(TASK STATEMENT):
Throughout the listing that follows, find each line with the word "language" and copy it.

(DATA RECORDS):
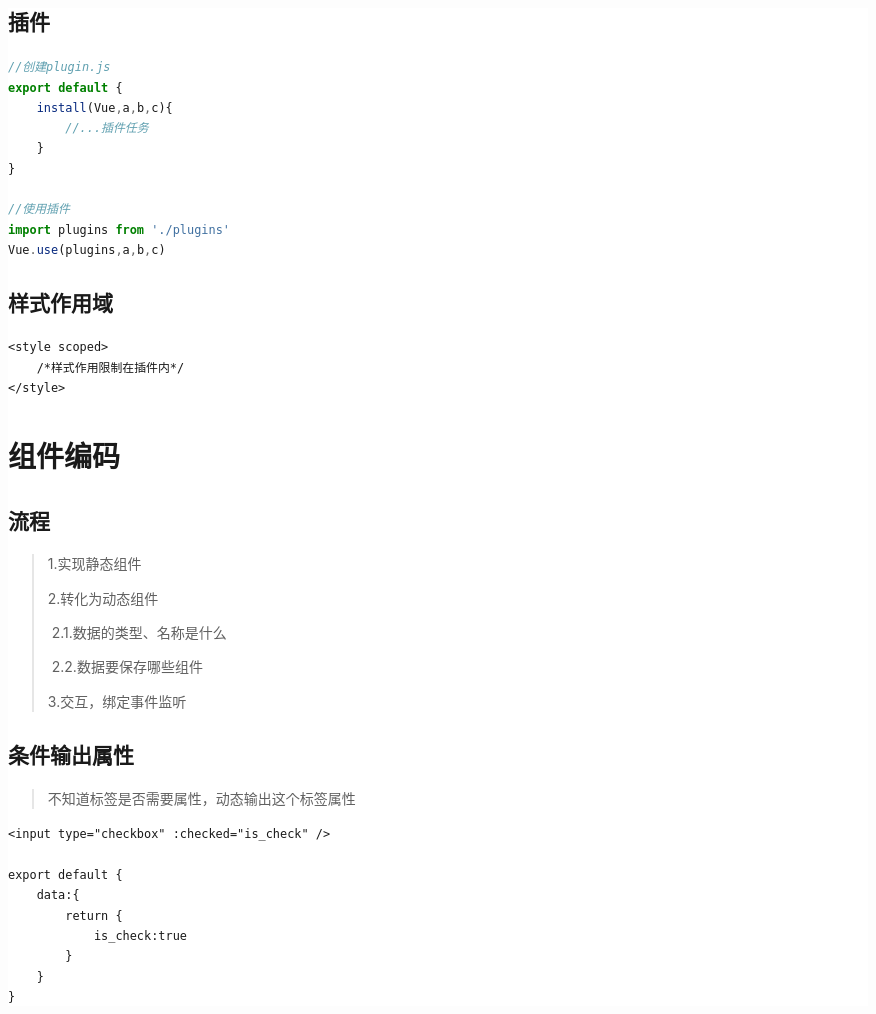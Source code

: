 

## 插件

```js
//创建plugin.js
export default {
    install(Vue,a,b,c){
        //...插件任务
    }
}
    
//使用插件
import plugins from './plugins'
Vue.use(plugins,a,b,c)
```



## 样式作用域

```vue
<style scoped>
    /*样式作用限制在插件内*/
</style>
```



# 组件编码



## 流程

> 1.实现静态组件
>
> 2.转化为动态组件
>
> ​	2.1.数据的类型、名称是什么
>
> ​	2.2.数据要保存哪些组件
>
> 3.交互，绑定事件监听



## 条件输出属性

> 不知道标签是否需要属性，动态输出这个标签属性

```
<input type="checkbox" :checked="is_check" />

export default {
	data:{
		return {
			is_check:true
		}
	}
}
```

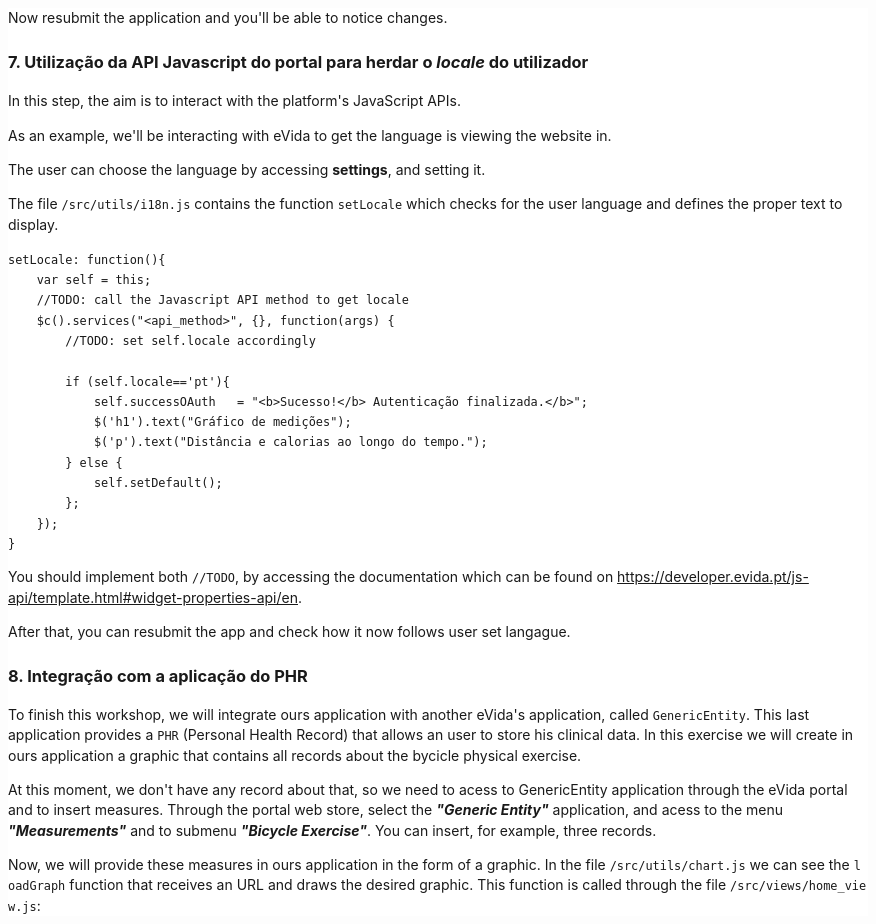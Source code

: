 Now resubmit the application and you'll be able to notice changes.



### 7. Utilização da API Javascript do portal para herdar o *locale* do utilizador

In this step, the aim is to interact with the platform's JavaScript APIs.

As an example, we'll be interacting with eVida to get the language is viewing the website in.


The user can choose the language by accessing **settings**, and setting it.

The file `/src/utils/i18n.js` contains the function `setLocale` which checks for the user language and defines the proper text to display.

```
setLocale: function(){
	var self = this;
	//TODO: call the Javascript API method to get locale
	$c().services("<api_method>", {}, function(args) {
		//TODO: set self.locale accordingly
		
		if (self.locale=='pt'){
			self.successOAuth   = "<b>Sucesso!</b> Autenticação finalizada.</b>";
			$('h1').text("Gráfico de medições");
			$('p').text("Distância e calorias ao longo do tempo.");
		} else {
			self.setDefault();
		};
	});
}
```

You should implement both `//TODO`, by accessing the documentation which can be found on <https://developer.evida.pt/js-api/template.html#widget-properties-api/en>.

After that, you can resubmit the app and check how it now follows user set langague.



### 8. Integração com a aplicação do PHR

To finish this workshop, we will integrate ours application with another eVida's application, called `GenericEntity`. This last application provides a `PHR` (Personal Health Record) that allows an user to store his clinical data. In this exercise we will create in ours application a graphic that contains all records about the bycicle physical exercise.

At this moment, we don't have any record about that, so we need to acess to GenericEntity application through the eVida portal and to insert measures. Through the portal web store, select the ***"Generic Entity"*** application, and acess to the menu ***"Measurements"*** and to submenu ***"Bicycle Exercise"***. You can insert, for example, three records.

Now, we will provide these measures in ours application in the form of a graphic. In the file `/src/utils/chart.js` we can see the `loadGraph` function that receives an URL and draws the desired graphic. This function is called through the file `/src/views/home_view.js`:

(EXPECTED OUTPUT):
As an example, we'll be interacting with eVida to get the language is viewing the website in.
The user can choose the language by accessing **settings**, and setting it.
The file `/src/utils/i18n.js` contains the function `setLocale` which checks for the user language and defines the proper text to display.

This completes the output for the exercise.